> **Task**
After finding the line with "#### [草民：爱国主义的" in the data below, set down exactly each line through the one with "#### [吐为快：一丛花‧", inclusive, and stop there.

(Items from a data source)
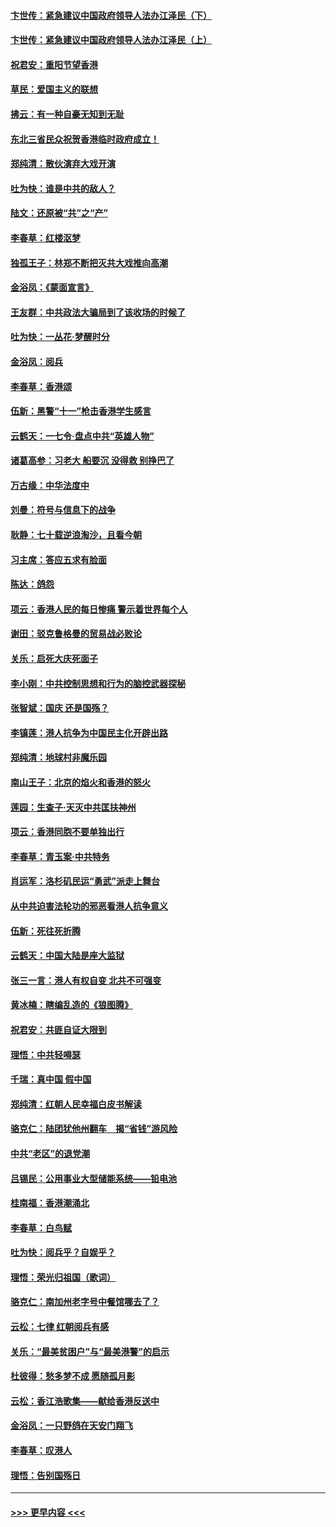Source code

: #### [卞世传：紧急建议中国政府领导人法办江泽民（下）](../pages/nsc993/n11573390.md?t=10080033) 
#### [卞世传：紧急建议中国政府领导人法办江泽民（上）](../pages/nsc993/n11573208.md?t=10080033) 
#### [祝君安：重阳节望香港](../pages/nsc993/n11573190.md?t=10080033) 
#### [草民：爱国主义的联想](../pages/nsc993/n11572333.md?t=10080033) 
#### [拂云：有一种自豪无知到无耻](../pages/nsc993/n11572006.md?t=10080033) 
#### [东北三省民众祝贺香港临时政府成立！](../pages/nsc993/n11571215.md?t=10080033) 
#### [郑纯清：散伙演弃大戏开演](../pages/nsc993/n11570826.md?t=10080033) 
#### [吐为快：谁是中共的敌人？](../pages/nsc993/n11570817.md?t=10080033) 
#### [陆文：还原被“共”之“产”](../pages/nsc993/n11570798.md?t=10080033) 
#### [李春草：红楼沤梦](../pages/nsc993/n11569673.md?t=10080033) 
#### [独孤王子：林郑不断把灭共大戏推向高潮](../pages/nsc993/n11569381.md?t=10080033) 
#### [金浴凤：《蒙面宣言》](../pages/nsc993/n11569368.md?t=10080033) 
#### [王友群：中共政法大骗局到了该收场的时候了](../pages/nsc993/n11568940.md?t=10080033) 
#### [吐为快：一丛花‧梦醒时分](../pages/nsc993/n11567491.md?t=10080033) 
#### [金浴凤：阅兵](../pages/nsc993/n11567454.md?t=10080033) 
#### [李春草：香港颂](../pages/nsc993/n11567444.md?t=10080033) 
#### [伍新：黑警“十一”枪击香港学生感言](../pages/nsc993/n11567426.md?t=10080033) 
#### [云鹤天：一七令‧盘点中共“英雄人物”](../pages/nsc993/n11567091.md?t=10080033) 
#### [诸葛高参：习老大 船要沉 没得救 别挣巴了](../pages/nsc993/n11566976.md?t=10080033) 
#### [万古缘：中华法度中](../pages/nsc993/n11566726.md?t=10080033) 
#### [刘曼：符号与信息下的战争](../pages/nsc993/n11564655.md?t=10080033) 
#### [耿静：七十载逆浪淘沙，且看今朝](../pages/nsc993/n11564520.md?t=10080033) 
#### [习主席：答应五求有脸面](../pages/nsc993/n11563953.md?t=10080033) 
#### [陈达：鸽怨](../pages/nsc993/n11561879.md?t=10080033) 
#### [项云：香港人民的每日惨痛  警示着世界每个人](../pages/nsc993/n11559273.md?t=10080033) 
#### [谢田：驳克鲁格曼的贸易战必败论](../pages/nsc993/n11555840.md?t=10080033) 
#### [关乐：启死大庆死面子](../pages/nsc993/n11556823.md?t=10080033) 
#### [李小刚：中共控制思想和行为的脑控武器探秘](../pages/nsc993/n11556776.md?t=10080033) 
#### [张智斌：国庆  还是国殇？](../pages/nsc993/n11556617.md?t=10080033) 
#### [李镇莲：港人抗争为中国民主化开辟出路](../pages/nsc993/n11556570.md?t=10080033) 
#### [郑纯清：地球村非魔乐园](../pages/nsc993/n11555415.md?t=10080033) 
#### [南山王子：北京的焰火和香港的怒火](../pages/nsc993/n11555318.md?t=10080033) 
#### [莲园：生查子·天灭中共匡扶神州](../pages/nsc993/n11555302.md?t=10080033) 
#### [项云：香港同胞不要单独出行](../pages/nsc993/n11555276.md?t=10080033) 
#### [李春草：青玉案‧中共特务](../pages/nsc993/n11552356.md?t=10080033) 
#### [肖运军：洛杉矶民运“勇武”派走上舞台](../pages/nsc993/n11551595.md?t=10080033) 
#### [从中共迫害法轮功的邪恶看港人抗争意义](../pages/nsc993/n11540858.md?t=10080033) 
#### [伍新：死往死折腾](../pages/nsc993/n11550174.md?t=10080033) 
#### [云鹤天：中国大陆是座大监狱](../pages/nsc993/n11550155.md?t=10080033) 
#### [张三一言：港人有权自变 北共不可强变](../pages/nsc993/n11550132.md?t=10080033) 
#### [黄冰楠：瞎编乱造的《狼图腾》](../pages/nsc993/n11550082.md?t=10080033) 
#### [祝君安：共匪自证大限到](../pages/nsc993/n11550041.md?t=10080033) 
#### [理悟：中共轻嘚瑟](../pages/nsc993/n11547978.md?t=10080033) 
#### [千瑞：真中国 假中国](../pages/nsc993/n11547865.md?t=10080033) 
#### [郑纯清：红朝人民幸福白皮书解读](../pages/nsc993/n11547499.md?t=10080033) 
#### [骆克仁：陆团犹他州翻车　揭“省钱”游风险](../pages/nsc993/n11546977.md?t=10080033) 
#### [中共“老区”的退党潮](../pages/nsc993/n11545995.md?t=10080033) 
#### [吕锡民：公用事业大型储能系统——铅电池](../pages/nsc993/n11545701.md?t=10080033) 
#### [桂南福：香港潮涌北](../pages/nsc993/n11545682.md?t=10080033) 
#### [李春草：白鸟赋](../pages/nsc993/n11545663.md?t=10080033) 
#### [吐为快：阅兵乎？自娱乎？](../pages/nsc993/n11545625.md?t=10080033) 
#### [理悟：荣光归祖国（歌词）](../pages/nsc993/n11545616.md?t=10080033) 
#### [骆克仁：南加州老字号中餐馆哪去了？](../pages/nsc993/n11545120.md?t=10080033) 
#### [云松：七律 红朝阅兵有感](../pages/nsc993/n11542394.md?t=10080033) 
#### [关乐：“最美贫困户”与“最美港警”的启示](../pages/nsc993/n11542252.md?t=10080033) 
#### [杜彼得：愁多梦不成 愿随孤月影](../pages/nsc993/n11540296.md?t=10080033) 
#### [云松：香江浩歌集——献给香港反送中](../pages/nsc993/n11540149.md?t=10080033) 
#### [金浴凤：一只野鸽在天安门翔飞](../pages/nsc993/n11540280.md?t=10080033) 
#### [李春草：叹港人](../pages/nsc993/n11540119.md?t=10080033) 
#### [理悟：告别国殇日](../pages/nsc993/n11539610.md?t=10080033) 

----
#### [ >>> 更早内容 <<< ](../indexes/nsc993-earlier.md)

> **Solution to this problem**
#### [草民：爱国主义的联想](../pages/nsc993/n11572333.md?t=10080033) 
#### [拂云：有一种自豪无知到无耻](../pages/nsc993/n11572006.md?t=10080033) 
#### [东北三省民众祝贺香港临时政府成立！](../pages/nsc993/n11571215.md?t=10080033) 
#### [郑纯清：散伙演弃大戏开演](../pages/nsc993/n11570826.md?t=10080033) 
#### [吐为快：谁是中共的敌人？](../pages/nsc993/n11570817.md?t=10080033) 
#### [陆文：还原被“共”之“产”](../pages/nsc993/n11570798.md?t=10080033) 
#### [李春草：红楼沤梦](../pages/nsc993/n11569673.md?t=10080033) 
#### [独孤王子：林郑不断把灭共大戏推向高潮](../pages/nsc993/n11569381.md?t=10080033) 
#### [金浴凤：《蒙面宣言》](../pages/nsc993/n11569368.md?t=10080033) 
#### [王友群：中共政法大骗局到了该收场的时候了](../pages/nsc993/n11568940.md?t=10080033) 
#### [吐为快：一丛花‧梦醒时分](../pages/nsc993/n11567491.md?t=10080033) 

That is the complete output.